YARSAV'dan HSYK açıklaması

'Yargı yüksek kurullarının varlığı anayasal güvence altına alınmıştır. Yasalarla bu kurulların yapısıyla sürekli oynamak kabul edilemez'

YARSAV'dan HSYK açıklaması

Açıklamada, "Yargı yüksek kurullarının varlığı hemen hemen tüm ülkelerde anayasal düzeyde güvence altına alınmıştır. Yasalarla bu kurulların yapısıyla sürekli oynamak kabul edilemez" denildi. 

Yargıçlar ve Savcılar Birliği Başkanı (YARSAV) Başkanı Murat Arslan'ın değerlendirmesi şöyle; 

"YASALARLA BU KURULLARIN YAPISIYLA SÜREKLİ OYNAMAK KABUL EDİLEMEZ"

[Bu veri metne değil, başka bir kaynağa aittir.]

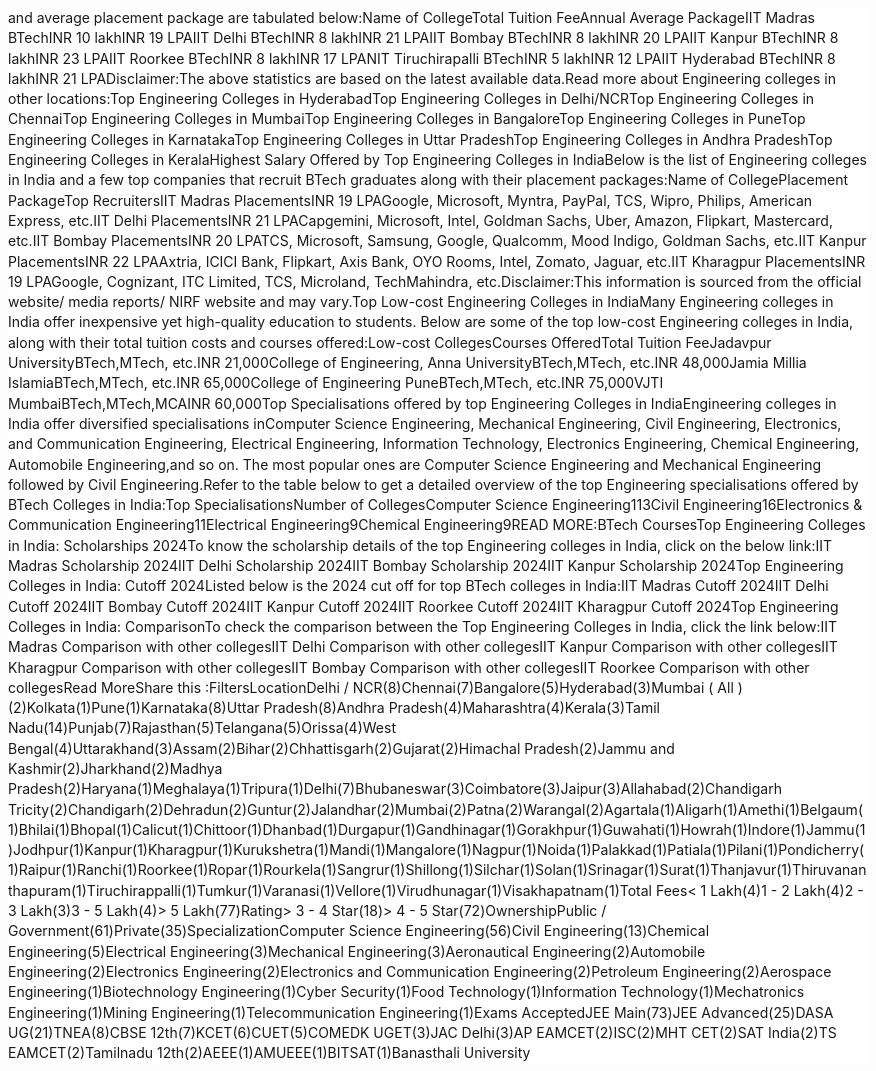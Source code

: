 and average placement package are tabulated below:Name of CollegeTotal Tuition FeeAnnual Average PackageIIT Madras BTechINR 10 lakhINR 19 LPAIIT Delhi BTechINR 8 lakhINR 21 LPAIIT Bombay BTechINR 8 lakhINR 20 LPAIIT Kanpur BTechINR 8 lakhINR 23 LPAIIT Roorkee BTechINR 8 lakhINR 17 LPANIT Tiruchirapalli BTechINR 5 lakhINR 12 LPAIIT Hyderabad BTechINR 8 lakhINR 21 LPADisclaimer:The above statistics are based on the latest available data.Read more about Engineering colleges in other locations:Top Engineering Colleges in HyderabadTop Engineering Colleges in Delhi/NCRTop Engineering Colleges in ChennaiTop Engineering Colleges in MumbaiTop Engineering Colleges in BangaloreTop Engineering Colleges in PuneTop Engineering Colleges in KarnatakaTop Engineering Colleges in Uttar PradeshTop Engineering Colleges in Andhra PradeshTop Engineering Colleges in KeralaHighest Salary Offered by Top Engineering Colleges in IndiaBelow is the list of Engineering colleges in India and a few top companies that recruit BTech graduates along with their placement packages:Name of CollegePlacement PackageTop RecruitersIIT Madras PlacementsINR 19 LPAGoogle, Microsoft, Myntra, PayPal, TCS, Wipro, Philips, American Express, etc.IIT Delhi PlacementsINR 21 LPACapgemini, Microsoft, Intel, Goldman Sachs, Uber, Amazon, Flipkart, Mastercard, etc.IIT Bombay PlacementsINR 20 LPATCS, Microsoft, Samsung, Google, Qualcomm, Mood Indigo, Goldman Sachs, etc.IIT Kanpur PlacementsINR 22 LPAAxtria, ICICI Bank, Flipkart, Axis Bank, OYO Rooms, Intel, Zomato, Jaguar, etc.IIT Kharagpur PlacementsINR 19 LPAGoogle, Cognizant, ITC Limited, TCS, Microland, TechMahindra, etc.Disclaimer:This information is sourced from the official website/ media reports/ NIRF website and may vary.Top Low-cost Engineering Colleges in IndiaMany Engineering colleges in India offer inexpensive yet high-quality education to students. Below are some of the top low-cost Engineering colleges in India, along with their total tuition costs and courses offered:Low-cost CollegesCourses OfferedTotal Tuition FeeJadavpur UniversityBTech,MTech, etc.INR 21,000College of Engineering, Anna UniversityBTech,MTech, etc.INR 48,000Jamia Millia IslamiaBTech,MTech, etc.INR 65,000College of Engineering PuneBTech,MTech, etc.INR 75,000VJTI MumbaiBTech,MTech,MCAINR 60,000Top Specialisations offered by top Engineering Colleges in IndiaEngineering colleges in India offer diversified specialisations inComputer Science Engineering, Mechanical Engineering, Civil Engineering, Electronics, and Communication Engineering, Electrical Engineering, Information Technology, Electronics Engineering, Chemical Engineering, Automobile Engineering,and so on. The most popular ones are Computer Science Engineering and Mechanical Engineering followed by Civil Engineering.Refer to the table below to get a detailed overview of the top Engineering specialisations offered by BTech Colleges in India:Top SpecialisationsNumber of CollegesComputer Science Engineering113Civil Engineering16Electronics & Communication Engineering11Electrical Engineering9Chemical Engineering9READ MORE:BTech CoursesTop Engineering Colleges in India: Scholarships 2024To know the scholarship details of the top Engineering colleges in India, click on the below link:IIT Madras Scholarship 2024IIT Delhi Scholarship 2024IIT Bombay Scholarship 2024IIT Kanpur Scholarship 2024Top Engineering Colleges in India: Cutoff 2024Listed below is the 2024 cut off for top BTech colleges in India:IIT Madras Cutoff 2024IIT Delhi Cutoff 2024IIT Bombay Cutoff 2024IIT Kanpur Cutoff 2024IIT Roorkee Cutoff 2024IIT Kharagpur Cutoff 2024Top Engineering Colleges in India: ComparisonTo check the comparison between the Top Engineering Colleges in India, click the link below:IIT Madras Comparison with other collegesIIT Delhi Comparison with other collegesIIT Kanpur Comparison with other collegesIIT Kharagpur Comparison with other collegesIIT Bombay Comparison with other collegesIIT Roorkee Comparison with other collegesRead MoreShare this :FiltersLocationDelhi / NCR(8)Chennai(7)Bangalore(5)Hyderabad(3)Mumbai ( All )(2)Kolkata(1)Pune(1)Karnataka(8)Uttar Pradesh(8)Andhra Pradesh(4)Maharashtra(4)Kerala(3)Tamil Nadu(14)Punjab(7)Rajasthan(5)Telangana(5)Orissa(4)West Bengal(4)Uttarakhand(3)Assam(2)Bihar(2)Chhattisgarh(2)Gujarat(2)Himachal Pradesh(2)Jammu and Kashmir(2)Jharkhand(2)Madhya Pradesh(2)Haryana(1)Meghalaya(1)Tripura(1)Delhi(7)Bhubaneswar(3)Coimbatore(3)Jaipur(3)Allahabad(2)Chandigarh Tricity(2)Chandigarh(2)Dehradun(2)Guntur(2)Jalandhar(2)Mumbai(2)Patna(2)Warangal(2)Agartala(1)Aligarh(1)Amethi(1)Belgaum(1)Bhilai(1)Bhopal(1)Calicut(1)Chittoor(1)Dhanbad(1)Durgapur(1)Gandhinagar(1)Gorakhpur(1)Guwahati(1)Howrah(1)Indore(1)Jammu(1)Jodhpur(1)Kanpur(1)Kharagpur(1)Kurukshetra(1)Mandi(1)Mangalore(1)Nagpur(1)Noida(1)Palakkad(1)Patiala(1)Pilani(1)Pondicherry(1)Raipur(1)Ranchi(1)Roorkee(1)Ropar(1)Rourkela(1)Sangrur(1)Shillong(1)Silchar(1)Solan(1)Srinagar(1)Surat(1)Thanjavur(1)Thiruvananthapuram(1)Tiruchirappalli(1)Tumkur(1)Varanasi(1)Vellore(1)Virudhunagar(1)Visakhapatnam(1)Total Fees< 1 Lakh(4)1 - 2 Lakh(4)2 - 3 Lakh(3)3 - 5 Lakh(4)> 5 Lakh(77)Rating> 3 - 4 Star(18)> 4 - 5 Star(72)OwnershipPublic / Government(61)Private(35)SpecializationComputer Science Engineering(56)Civil Engineering(13)Chemical Engineering(5)Electrical Engineering(3)Mechanical Engineering(3)Aeronautical Engineering(2)Automobile Engineering(2)Electronics Engineering(2)Electronics and Communication Engineering(2)Petroleum Engineering(2)Aerospace Engineering(1)Biotechnology Engineering(1)Cyber Security(1)Food Technology(1)Information Technology(1)Mechatronics Engineering(1)Mining Engineering(1)Telecommunication Engineering(1)Exams AcceptedJEE Main(73)JEE Advanced(25)DASA UG(21)TNEA(8)CBSE 12th(7)KCET(6)CUET(5)COMEDK UGET(3)JAC Delhi(3)AP EAMCET(2)ISC(2)MHT CET(2)SAT India(2)TS EAMCET(2)Tamilnadu 12th(2)AEEE(1)AMUEEE(1)BITSAT(1)Banasthali University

Yargı kurulları, kuvvetler ayrılığı ilkesine saygı bağlamında "Hukuk Devleti"nin en önemli unsurlarından biri olan 'Yargı Bağımsızlığı' ilkesini etkili bir biçimde hayata geçirme, yargıç güvencesini sağlama, adaletin etkinliğini ve kalitesini teşvik etme, yargı sistemine toplumun güvenini tesis etmeye yardımcı olma amacıyla oluşturulmuş kurumlardır. Bu niteliğinden dolayı yargı yüksek kurullarının varlığı hemen hemen tüm ülkelerde anayasal düzeyde güvence altına alınmıştır. Yasalarla bu kurulların yapısıyla sürekli oynamak kabul edilemez. Kuvvetler ayrılığının günümüz toplumlarında ve siyasal yönetimlerindeki uygulama pratiği, geçmiş yüzyıllardan farklılaşmış ve bu doğrultuda gözler yasama ve yürütme organı karşısında denetleyici ve dengeleyici rolüyle yargı organı üzerine çevrilmiştir. Zira günümüzün parlamenter demokrasilerinde bu kurumun doğası gereği- yasama ve yürütme güçleri adeta tek bir organ gibi hareket edebilmiş ve her iki organ arasında olması gereken kuvvetler ayrılığı ortadan kalkmıştır. Bu sebeple 20. Yüzyılda kuvvetler ayrılığı ilkesinin siyasi iktidardan (yasama ve yürütme organları) bağımsızlaştırılmış bir yargı erki ile karakterize edildiği ve bu anlamıyla işlevsel kabul edildiği rahatlıkla ifade edilebilir. Dolayısıyla barışçıl bir toplumsal düzende bireysel hak ve özgürlüklerin olması gerektiği şekilde korunabilmesi ancak, yasama ve yürütme organları karşısında kurumsal bağımsızlığa sahip yargı organlarının varlığı ve denetimi ile mümkündür."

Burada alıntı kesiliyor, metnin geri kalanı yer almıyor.